JAKARTA, KOMPAS.com - Hizbut Tahrir Indonesia (HTI) meminta Majelis Hakim Pengadilan Tata Usaha Negara (PTUN) Jakarta menunda pelaksanaan Surat Keputusan Menteri Hukum dan HAM AHU-30.AH.01.08 tahun 2017.
Surat tersebut merupakan dasar hukum atas pembubaran HTI.
"Sampai dengan adanya keputusan yang berkekuatan hukum tetap," ujar kuasa hukum HTI, Yusril Ihza Mahendra, saat membacakan gugatan di ruang sidang PTUN, Jakarta, Kamis (23/11/2017).
Dalam gugatannya, HTI menyatakan bahwa pencabutan status badan hukum telah membuat kegiatan dakwah dan pendidikan HTI menjadi terhenti total. Hal itu dinilai sebagai kerugian immateriil.
Selain itu, HTI mengatakan, pencabutan status badan hukumnya telah menimbulkan intimidasi kepada para anggotanya yang dimuat dibeberapa media massa.
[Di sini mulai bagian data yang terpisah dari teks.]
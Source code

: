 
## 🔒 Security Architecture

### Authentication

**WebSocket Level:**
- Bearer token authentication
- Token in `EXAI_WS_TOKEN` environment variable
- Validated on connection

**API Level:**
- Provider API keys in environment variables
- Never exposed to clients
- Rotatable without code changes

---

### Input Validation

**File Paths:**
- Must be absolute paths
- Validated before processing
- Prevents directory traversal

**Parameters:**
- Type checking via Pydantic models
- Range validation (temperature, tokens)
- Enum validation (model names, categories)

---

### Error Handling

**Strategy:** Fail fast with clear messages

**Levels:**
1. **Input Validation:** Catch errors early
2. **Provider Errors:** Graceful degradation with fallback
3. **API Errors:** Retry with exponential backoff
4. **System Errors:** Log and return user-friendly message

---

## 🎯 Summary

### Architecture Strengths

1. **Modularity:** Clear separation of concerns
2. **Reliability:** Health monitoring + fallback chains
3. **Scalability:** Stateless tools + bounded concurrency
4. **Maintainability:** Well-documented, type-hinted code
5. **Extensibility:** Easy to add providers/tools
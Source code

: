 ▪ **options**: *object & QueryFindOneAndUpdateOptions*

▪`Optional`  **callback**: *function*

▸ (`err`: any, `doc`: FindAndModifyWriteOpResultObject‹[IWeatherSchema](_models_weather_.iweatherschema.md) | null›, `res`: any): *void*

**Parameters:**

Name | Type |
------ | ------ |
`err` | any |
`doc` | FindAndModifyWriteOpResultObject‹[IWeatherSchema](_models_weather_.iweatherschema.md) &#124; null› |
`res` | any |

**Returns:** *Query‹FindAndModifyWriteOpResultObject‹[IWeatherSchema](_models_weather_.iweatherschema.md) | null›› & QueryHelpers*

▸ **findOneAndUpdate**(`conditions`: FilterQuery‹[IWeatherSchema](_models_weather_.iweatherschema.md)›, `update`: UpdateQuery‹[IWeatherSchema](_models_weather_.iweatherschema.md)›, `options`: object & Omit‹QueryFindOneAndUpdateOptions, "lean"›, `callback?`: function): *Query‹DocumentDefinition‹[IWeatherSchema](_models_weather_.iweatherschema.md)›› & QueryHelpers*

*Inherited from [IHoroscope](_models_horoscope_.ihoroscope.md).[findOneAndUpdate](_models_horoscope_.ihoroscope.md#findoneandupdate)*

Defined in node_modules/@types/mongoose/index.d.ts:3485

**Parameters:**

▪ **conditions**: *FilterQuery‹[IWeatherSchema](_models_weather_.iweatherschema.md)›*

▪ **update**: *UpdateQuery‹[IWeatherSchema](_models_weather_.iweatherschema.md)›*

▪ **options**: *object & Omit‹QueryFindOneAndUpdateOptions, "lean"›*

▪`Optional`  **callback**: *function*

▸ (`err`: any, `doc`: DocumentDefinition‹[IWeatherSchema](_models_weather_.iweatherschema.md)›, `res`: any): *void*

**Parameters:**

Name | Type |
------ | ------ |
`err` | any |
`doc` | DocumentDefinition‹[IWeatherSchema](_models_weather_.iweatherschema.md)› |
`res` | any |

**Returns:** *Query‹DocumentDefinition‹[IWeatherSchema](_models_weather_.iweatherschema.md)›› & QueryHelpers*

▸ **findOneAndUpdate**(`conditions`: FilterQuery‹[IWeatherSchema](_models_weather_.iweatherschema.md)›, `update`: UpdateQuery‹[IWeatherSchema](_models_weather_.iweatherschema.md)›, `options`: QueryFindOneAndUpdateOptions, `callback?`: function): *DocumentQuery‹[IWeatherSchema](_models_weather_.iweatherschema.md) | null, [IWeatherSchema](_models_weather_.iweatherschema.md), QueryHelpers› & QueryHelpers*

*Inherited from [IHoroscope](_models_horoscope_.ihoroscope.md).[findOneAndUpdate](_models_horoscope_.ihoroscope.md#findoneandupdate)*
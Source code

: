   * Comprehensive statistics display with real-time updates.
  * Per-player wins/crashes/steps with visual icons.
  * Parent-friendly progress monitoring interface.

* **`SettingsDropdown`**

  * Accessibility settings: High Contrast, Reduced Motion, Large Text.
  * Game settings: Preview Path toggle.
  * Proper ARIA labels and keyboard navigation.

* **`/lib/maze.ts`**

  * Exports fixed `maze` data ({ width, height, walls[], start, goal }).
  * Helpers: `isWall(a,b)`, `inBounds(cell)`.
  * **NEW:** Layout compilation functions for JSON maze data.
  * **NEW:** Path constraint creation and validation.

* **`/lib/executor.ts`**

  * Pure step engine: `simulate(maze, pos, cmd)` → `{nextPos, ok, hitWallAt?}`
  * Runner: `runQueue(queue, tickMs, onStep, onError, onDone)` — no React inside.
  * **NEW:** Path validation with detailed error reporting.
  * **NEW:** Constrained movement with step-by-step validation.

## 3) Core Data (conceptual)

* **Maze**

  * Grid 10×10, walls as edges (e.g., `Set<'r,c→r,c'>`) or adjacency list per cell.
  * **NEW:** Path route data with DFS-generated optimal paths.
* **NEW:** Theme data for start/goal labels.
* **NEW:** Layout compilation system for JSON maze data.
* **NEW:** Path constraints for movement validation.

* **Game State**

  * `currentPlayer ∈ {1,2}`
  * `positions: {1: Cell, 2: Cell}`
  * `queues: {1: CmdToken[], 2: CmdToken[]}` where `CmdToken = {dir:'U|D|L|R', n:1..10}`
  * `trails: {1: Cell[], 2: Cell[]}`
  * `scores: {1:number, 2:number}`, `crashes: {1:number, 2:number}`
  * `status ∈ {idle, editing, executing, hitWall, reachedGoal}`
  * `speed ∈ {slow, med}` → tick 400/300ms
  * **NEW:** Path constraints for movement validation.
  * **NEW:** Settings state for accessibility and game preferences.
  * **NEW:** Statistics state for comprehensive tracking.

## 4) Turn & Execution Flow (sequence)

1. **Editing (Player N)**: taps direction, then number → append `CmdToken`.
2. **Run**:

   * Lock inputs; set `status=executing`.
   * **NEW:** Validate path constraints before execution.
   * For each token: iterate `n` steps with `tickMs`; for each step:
Misalnya, berita yang menyebut pegawai swasta yang terlibat HTI akan diberikan sanksi.
(Baca juga: Gugat Keputusan Pemerintah, HTI Sampaikan 41 Alasan di PTUN)
Bahkan, HTI dalam gugatannya juga menyatakan ada pihak-pihak yang mendesak pemerintah untuk menjatuhkan sanksi pidana kepada pengurus HTI.
"Ini menimbulkan situasi yang tidak nyaman bagi penggugat (HTI)," kata Yusril.
(Baca juga: HTI Akan Kembali Gugat ke MK setelah Perppu Jadi UU Ormas)
Sementara itu, kuasa hukum Kementerian Hukum dan HAM Hafzan Taher mengatakan bahwa berbagai alasan yang disampaikan HTI di ruang sidang hanya bagian dari argumentasi penggugat saja.
Hafzan memastikan, pemerintah sebagai pihak tergugat akan melakukan pematahan argumen-argumen yang disampaikan oleh Yusril.
"Tidak sekarang, nanti akan kami jelaskan secara terinci," kata dia.
Pihak pemerintah meminta waktu dua minggu untuk menjawab gugatan penggugat, namun majelis hakim hanya memberikan waktu seminggu.
Sidang selanjutnya akan digelar pada 30 November 2017 dengan agenda pembacaan tanggapan Tergugat.